Water and Sanitation REFORMS vs Nigeria's Unenviable Open Defecation World Record.

  1. Problem: There is an insufficiency in water availability in Nigeria. Only 0.02% of an irrigation potential of 3.14 million hectares is currently in use. Only 18% of an impounded water potential of 31 billion cubic metres in 200 dams is effectively utilised. Nigeria has one of the highest rates of open defecation in the world.

    Reform Actions:
    Re-establishment of the Federal Ministry of Water Resources in 2010
    - Presidential Retreat on Water in 2013
    - Strengthening of Policies and Strategies on Water
    - Development of Water Sector Roadmap in 2011
    - Engagement of Stakeholders
    - Establishment of a Water Sector Reform and PPP Unit
    - Release of Annual Flood Outlook from 2013
    - Revitalisation of the River Basin Authorities
    - Completion of New Dams in 2012
    - Major Water Schemes across the country.

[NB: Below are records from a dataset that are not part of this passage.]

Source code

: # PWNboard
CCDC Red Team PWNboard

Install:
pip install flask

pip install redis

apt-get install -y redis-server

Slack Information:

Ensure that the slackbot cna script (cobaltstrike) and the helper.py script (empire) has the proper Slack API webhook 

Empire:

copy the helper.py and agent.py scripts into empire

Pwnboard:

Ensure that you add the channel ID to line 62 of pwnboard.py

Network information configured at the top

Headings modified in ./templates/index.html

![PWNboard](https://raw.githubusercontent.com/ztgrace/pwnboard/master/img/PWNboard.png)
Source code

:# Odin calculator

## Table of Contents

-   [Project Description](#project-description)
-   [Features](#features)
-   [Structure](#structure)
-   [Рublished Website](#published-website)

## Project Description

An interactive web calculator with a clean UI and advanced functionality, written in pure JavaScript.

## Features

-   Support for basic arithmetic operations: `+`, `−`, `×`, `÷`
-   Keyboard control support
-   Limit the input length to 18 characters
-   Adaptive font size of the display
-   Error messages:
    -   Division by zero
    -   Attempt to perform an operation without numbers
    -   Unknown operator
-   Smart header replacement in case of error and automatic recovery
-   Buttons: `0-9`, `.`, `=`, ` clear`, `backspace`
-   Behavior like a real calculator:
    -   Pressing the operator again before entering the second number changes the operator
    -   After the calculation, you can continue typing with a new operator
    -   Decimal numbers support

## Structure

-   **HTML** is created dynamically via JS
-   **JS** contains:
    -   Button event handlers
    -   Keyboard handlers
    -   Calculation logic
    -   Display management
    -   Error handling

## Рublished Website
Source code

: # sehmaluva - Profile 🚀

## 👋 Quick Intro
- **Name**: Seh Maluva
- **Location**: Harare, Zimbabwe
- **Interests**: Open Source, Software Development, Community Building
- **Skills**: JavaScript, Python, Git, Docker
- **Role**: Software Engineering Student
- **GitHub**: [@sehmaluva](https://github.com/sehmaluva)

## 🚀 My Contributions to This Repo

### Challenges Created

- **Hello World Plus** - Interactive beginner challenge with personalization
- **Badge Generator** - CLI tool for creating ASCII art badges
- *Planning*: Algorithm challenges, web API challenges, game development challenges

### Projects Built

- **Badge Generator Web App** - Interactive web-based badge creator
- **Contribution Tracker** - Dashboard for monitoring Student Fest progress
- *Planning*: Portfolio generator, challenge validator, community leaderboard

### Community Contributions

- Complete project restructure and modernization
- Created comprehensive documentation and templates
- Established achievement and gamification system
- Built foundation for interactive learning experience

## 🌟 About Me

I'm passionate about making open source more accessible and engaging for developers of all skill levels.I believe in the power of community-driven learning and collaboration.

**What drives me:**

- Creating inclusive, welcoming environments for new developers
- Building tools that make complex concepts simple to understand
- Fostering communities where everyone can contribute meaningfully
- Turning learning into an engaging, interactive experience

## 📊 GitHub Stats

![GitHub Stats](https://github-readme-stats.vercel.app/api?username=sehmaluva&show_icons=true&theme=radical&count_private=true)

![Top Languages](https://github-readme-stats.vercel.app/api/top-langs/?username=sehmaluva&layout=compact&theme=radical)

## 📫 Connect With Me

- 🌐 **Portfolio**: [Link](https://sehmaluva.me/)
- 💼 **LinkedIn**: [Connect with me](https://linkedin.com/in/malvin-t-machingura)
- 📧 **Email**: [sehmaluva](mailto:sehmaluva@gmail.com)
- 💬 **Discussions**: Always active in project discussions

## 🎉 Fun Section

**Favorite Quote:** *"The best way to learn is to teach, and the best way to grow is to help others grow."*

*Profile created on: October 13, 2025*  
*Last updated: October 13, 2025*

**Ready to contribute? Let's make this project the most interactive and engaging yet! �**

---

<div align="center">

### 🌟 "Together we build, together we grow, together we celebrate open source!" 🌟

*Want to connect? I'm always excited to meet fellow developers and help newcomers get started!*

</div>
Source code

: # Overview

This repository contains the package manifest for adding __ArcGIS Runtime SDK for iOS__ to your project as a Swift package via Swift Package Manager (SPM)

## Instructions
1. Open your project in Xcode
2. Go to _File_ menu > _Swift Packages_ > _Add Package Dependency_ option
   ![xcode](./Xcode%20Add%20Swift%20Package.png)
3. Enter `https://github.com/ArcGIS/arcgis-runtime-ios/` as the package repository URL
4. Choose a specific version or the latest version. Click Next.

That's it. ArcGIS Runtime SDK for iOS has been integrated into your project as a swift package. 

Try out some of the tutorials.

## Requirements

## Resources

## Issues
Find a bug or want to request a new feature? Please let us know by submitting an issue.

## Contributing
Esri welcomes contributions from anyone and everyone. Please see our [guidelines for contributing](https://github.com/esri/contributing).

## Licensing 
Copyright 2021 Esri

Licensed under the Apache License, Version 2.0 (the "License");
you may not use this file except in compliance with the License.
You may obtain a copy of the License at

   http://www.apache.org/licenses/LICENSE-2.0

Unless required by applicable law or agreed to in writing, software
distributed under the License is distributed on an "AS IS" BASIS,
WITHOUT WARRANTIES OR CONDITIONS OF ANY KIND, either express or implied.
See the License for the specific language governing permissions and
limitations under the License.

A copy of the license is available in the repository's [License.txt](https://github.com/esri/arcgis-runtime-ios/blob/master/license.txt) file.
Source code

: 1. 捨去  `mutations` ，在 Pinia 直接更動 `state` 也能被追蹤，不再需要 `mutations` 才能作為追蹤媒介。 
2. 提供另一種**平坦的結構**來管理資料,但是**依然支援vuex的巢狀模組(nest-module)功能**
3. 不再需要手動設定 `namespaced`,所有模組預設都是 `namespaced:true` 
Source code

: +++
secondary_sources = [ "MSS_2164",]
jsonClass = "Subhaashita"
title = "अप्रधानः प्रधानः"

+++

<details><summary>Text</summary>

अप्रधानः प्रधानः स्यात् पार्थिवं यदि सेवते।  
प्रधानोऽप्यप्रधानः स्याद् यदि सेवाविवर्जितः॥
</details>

    Main Achievements: Reforms have increased access to potable water from 58% to 65% coverage, while access to improved sanitation facilities moved from 32% to 41%. Reforms have also led to rehabilitation of 12 River Basin Development Authorities and construction of nine new dams.

    Key Challenges: 
    • (a) 60% of water in urban areas is unaccounted for; and 
      (b) Nigeria has the highest rate of public defecation in Africa and one of the highest rates in the world; the trend has worsened from 23 million people practicing open defecation in 1990 rising to 39 million in 2012; 
      (c) many rural water initiatives have failed and often produce no water beyond the date of commissioning; and 
      (d) the use of private bore holes by citizens is a major feature of this sector.